Pertanian dan Perkebunan, Potensi Besar Tekan Angka Inflasi Ekonomi Aceh Tamiang

oleh -201 Dilihat
Wakil Ketua DPRK Aceh Tamiang. Fadlon, SH. MH.

“Sektor Pertanian dan Perkebunan diketahui miliki potensi terbesar dalam rangka lakukan terobosan penanggulangan inflasi ekonomi, di mana sektor ini merupakan sektor perioritas yang dianjurkan pemerintah untuk pengembangan usaha kecil atau usaha mikro kecil dan menengah (UMKM),” Katanya.

KUALASIMPANG | atjehdaily.id – Wakil Ketua Dewan Perwakilan Rakyat Kabupaten (DPRK) Aceh Tamiang, Fadlon, SH. MH ajak masyarakat untuk dorong sektor pertanian dan perkebunan upaya menekan angka inflasi ekonomi di kabupaten ujung timur Aceh tersebut.

Situasi inflasi ekonomi menjangkit seluruh provinsi, kabupaten kota di Indonesia, tak terkecuali di Tanah Bumi Muda Sedia [Julukan Aceh Tamiang]. Seyogianya harus segera disikapi agar angka inflasi mampu ditekan.

Demikian, Fadlon menyebut seperti dilansir atjehdaily.id. Rabu, 20 Maret 2024 di Karang Baru. Politisi Partai Aceh (PA) bersikap untuk mendorong penanganan dan penanggulangan krisis ekonomi yang melanda Aceh Tamiang.

Fadlon mengajak masyarakat untuk berinisiatif melihat peluang dan kesempatan nilai ekonomis yang ada yang dapat di kelola oleh masyarakat untuk melepaskan dari preseden ekonomi di wilayah itu.

Di antaranya sektor Pertanian dan Perkebunan yang mampu mendorong serta menopang perekonomian ke arah yang lebih baik.

“Kita himbau masyarakat agar lebih peka dan sigap membaca peluang usaha meskipun harus sedikit berpikir ekstra untuk mendapatkan kesempatan lebih baik upaya meraih peluang usaha,” Ajaknya.

Dikatakan; Aceh Tamiang dibagi tiga zona; Hulu, Tengah, dan Hilir.
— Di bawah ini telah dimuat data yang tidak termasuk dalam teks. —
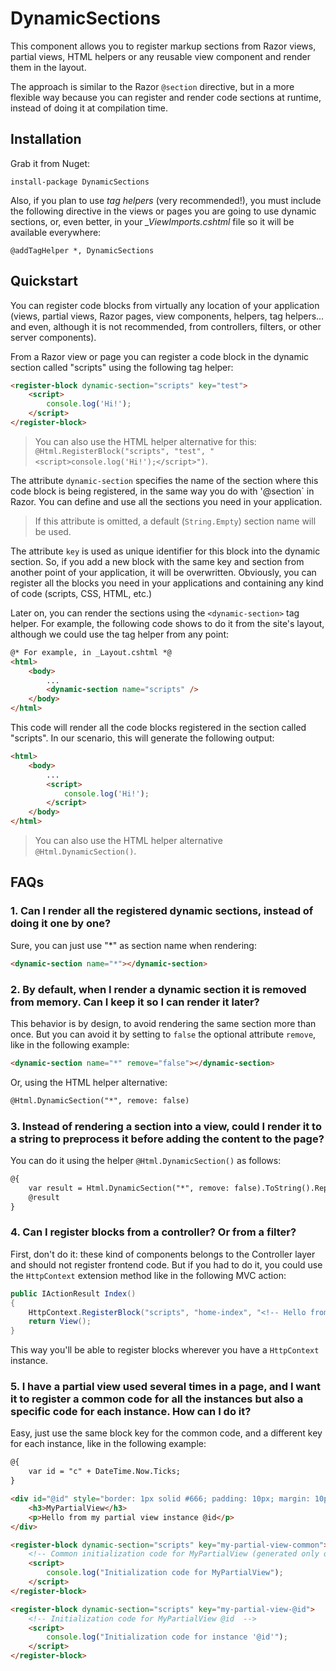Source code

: # DynamicSections

This component allows you to register markup sections from Razor views, partial views, HTML helpers or any reusable view component and render them in the layout.

The approach is similar to the Razor `@section` directive, but in a more flexible way because you can register and render code sections at runtime, instead of doing it at compilation time.

## Installation

Grab it from Nuget:

```
install-package DynamicSections
```
Also, if you plan to use _tag helpers_ (very recommended!), you must include the following directive in the views or pages you are going to use dynamic sections, or, even better, in your *_ViewImports.cshtml* file so it will be available everywhere:
```
@addTagHelper *, DynamicSections
```

## Quickstart

You can register code blocks from virtually any location of your application (views, partial views, Razor pages, view components, helpers, tag helpers... and even, although it is not recommended, from controllers, filters, or other server components).

From a Razor view or page you can register a code block in the dynamic section called "scripts" using the following tag helper:
```html
<register-block dynamic-section="scripts" key="test">
    <script>
        console.log('Hi!');
    </script>
</register-block>
```
> You can also use the HTML helper alternative for this: `@Html.RegisterBlock("scripts", "test", "<script>console.log('Hi!');</script>")`.

The attribute `dynamic-section` specifies the name of the section where this code block is being registered, in the same way you do with '@section` in Razor. You can define and use all the sections you need in your application.

> If this attribute is omitted, a default (`String.Empty`) section name will be used.

The attribute `key` is used as unique identifier for this block into the dynamic section. So, if you add a new block with the same key and section from another point of your application, it will be overwritten. Obviously, you can register all the blocks you need in your applications and containing any kind  of code (scripts, CSS, HTML, etc.)

Later on, you can render the sections using the `<dynamic-section>` tag helper. For example, the following code shows to do it from the site's layout, although we could use the tag helper from any point:
```html
@* For example, in _Layout.cshtml *@
<html>
    <body>
        ...
        <dynamic-section name="scripts" />
    </body>
</html>
```
This code will render all the code blocks registered in the section called "scripts". In our scenario, this will generate the following output:
```html
<html>
    <body>
        ...
        <script>
            console.log('Hi!');
        </script>        
    </body>
</html>
```
> You can also use the HTML helper alternative `@Html.DynamicSection()`.
## FAQs

### 1. Can I render all the registered dynamic sections, instead of doing it one by one?

Sure, you can just use "*" as section name when rendering:
```html
<dynamic-section name="*"></dynamic-section>
```

### 2. By default, when I render a dynamic section it is removed from memory. Can I keep it so I can render it later?
This behavior is by design, to avoid rendering the same section more than once. But you can avoid it by setting to `false` the optional attribute `remove`, like in the following example:
```html
<dynamic-section name="*" remove="false"></dynamic-section>
```
Or, using the HTML helper alternative:
```html
@Html.DynamicSection("*", remove: false)
```

### 3. Instead of rendering a section into a view, could I render it to a string to preprocess it before adding the content to the page?
You can do it using the helper `@Html.DynamicSection()` as follows:
```html
@{
    var result = Html.DynamicSection("*", remove: false).ToString().Replace("e", "E");
    @result
}
```

### 4. Can I register blocks from a controller? Or from a filter?
First, don't do it: these kind of components belongs to the Controller layer and should not register frontend code. But if you had to do it, you could use the `HttpContext` extension method like in the following MVC action:
```cs
public IActionResult Index()
{
    HttpContext.RegisterBlock("scripts", "home-index", "<!-- Hello from the controller! -->");
    return View();
}
```
This way you'll be able to register blocks wherever you have a `HttpContext` instance.

### 5. I have a partial view used several times in a page, and I want it to register a common code for all the instances but also a specific code for each instance. How can I do it?

Easy, just use the same block key for the common code, and a different key for each instance, like in the following example:

```html
@{
    var id = "c" + DateTime.Now.Ticks;
}

<div id="@id" style="border: 1px solid #666; padding: 10px; margin: 10px; background-color: #fafafa">
    <h3>MyPartialView</h3>
    <p>Hello from my partial view instance @id</p>
</div>

<register-block dynamic-section="scripts" key="my-partial-view-common">
    <!-- Common initialization code for MyPartialView (generated only once) -->
    <script>
        console.log("Initialization code for MyPartialView");
    </script>
</register-block>

<register-block dynamic-section="scripts" key="my-partial-view-@id">
    <!-- Initialization code for MyPartialView @id  -->
    <script>
        console.log("Initialization code for instance '@id'");
    </script>
</register-block>
```
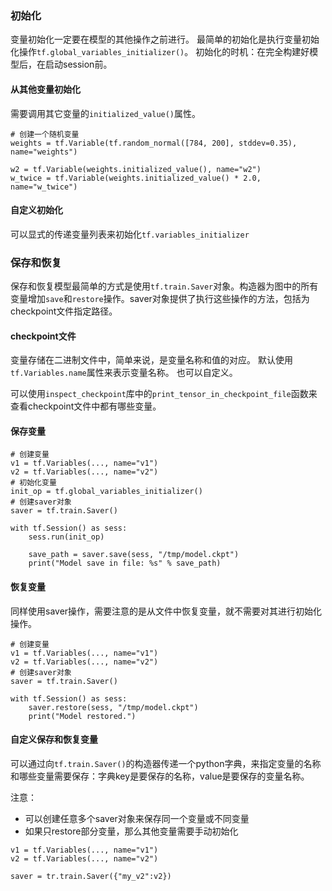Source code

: 


### 初始化
变量初始化一定要在模型的其他操作之前进行。
最简单的初始化是执行变量初始化操作`tf.global_variables_initializer()`。
初始化的时机：在完全构建好模型后，在启动session前。

#### 从其他变量初始化
需要调用其它变量的`initialized_value()`属性。
```
# 创建一个随机变量
weights = tf.Variable(tf.random_normal([784, 200], stddev=0.35), name="weights")

w2 = tf.Variable(weights.initialized_value(), name="w2")
w_twice = tf.Variable(weights.initialized_value() * 2.0, name="w_twice")
```

#### 自定义初始化
可以显式的传递变量列表来初始化`tf.variables_initializer`

### 保存和恢复
保存和恢复模型最简单的方式是使用`tf.train.Saver`对象。构造器为图中的所有变量增加`save`和`restore`操作。saver对象提供了执行这些操作的方法，包括为checkpoint文件指定路径。

#### checkpoint文件
变量存储在二进制文件中，简单来说，是变量名称和值的对应。
默认使用`tf.Variables.name`属性来表示变量名称。
也可以自定义。

可以使用`inspect_checkpoint`库中的`print_tensor_in_checkpoint_file`函数来查看checkpoint文件中都有哪些变量。

#### 保存变量
```
# 创建变量
v1 = tf.Variables(..., name="v1")
v2 = tf.Variables(..., name="v2")
# 初始化变量
init_op = tf.global_variables_initializer()
# 创建saver对象
saver = tf.train.Saver()

with tf.Session() as sess:
    sess.run(init_op)

    save_path = saver.save(sess, "/tmp/model.ckpt")
    print("Model save in file: %s" % save_path)
```

#### 恢复变量
同样使用saver操作，需要注意的是从文件中恢复变量，就不需要对其进行初始化操作。
```
# 创建变量
v1 = tf.Variables(..., name="v1")
v2 = tf.Variables(..., name="v2")
# 创建saver对象
saver = tf.train.Saver()

with tf.Session() as sess:
    saver.restore(sess, "/tmp/model.ckpt")
    print("Model restored.")
```

#### 自定义保存和恢复变量
可以通过向`tf.train.Saver()`的构造器传递一个python字典，来指定变量的名称和哪些变量需要保存：字典key是要保存的名称，value是要保存的变量名称。

注意：
- 可以创建任意多个saver对象来保存同一个变量或不同变量
- 如果只restore部分变量，那么其他变量需要手动初始化

```
v1 = tf.Variables(..., name="v1")
v2 = tf.Variables(..., name="v2")

saver = tr.train.Saver({"my_v2":v2})
```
Di mana ketiga wilayah ini memiliki salah satu kesamaan usaha sektor Pertanian dan Perkebunan, selain adanya usaha sektor lainnya seperti usaha kecil dan sektor Kelautan di wilayah pesisir.

Menurut Kader Partai Aceh itu, berdasarkan analisa dan survei, di Aceh Tamiang sangat besar dominasi masyarakat di sektor Pertanian dan Perkebunan di samping adanya usaha lain dalam keseharian mata pencaharian.

“Sektor Pertanian dan Perkebunan diketahui miliki potensi terbesar dalam rangka lakukan terobosan penanggulangan inflasi ekonomi, di mana sektor ini merupakan sektor perioritas yang dianjurkan pemerintah untuk pengembangan usaha kecil atau usaha mikro kecil dan menengah (UMKM),” Katanya.

Merujuk pada tugas pokok dan fungsi (Tupoksi) anggota DPRK atau wakil rakyat, Dirinya berupaya turunkan tim dari analisis Partai Aceh untuk menginput survei untuk mengetahui persoalan yang dihadapi masyarakat dewasa ini.

“Kita dapat input dari lapangan ke sekretariat Dewan Pengurus Wilayah (DPW) Partai Aceh, dampak inflasi ekonomi sangat dirasakan oleh rakyat, di mana kami menerima laporan bahwa keterpurukan ekonomi itu harus kita tangani meskipun butuh tahapan dan proses,” jelasnya.

Bersama rekan kader Partai Aceh ke depan akan fokus pada program optimalisasi pertumbuhan ekonomi kerakyatan berbasis penanggulangan inflasi ekonomi terstruktur dan sistematis untuk perubahan pemberdayaan ekonomi rakyat.

“Kami akan upayakan dan mendorong pemerintah daerah untuk lebih meningkatkan fokus pada sektor ekonomi kerakyatan mendongkrak ketahanan pangan serta penguatan pengembangan sektor UMKM sebagai mitra pengembang,” Pungkasnya. [zainal Ksp].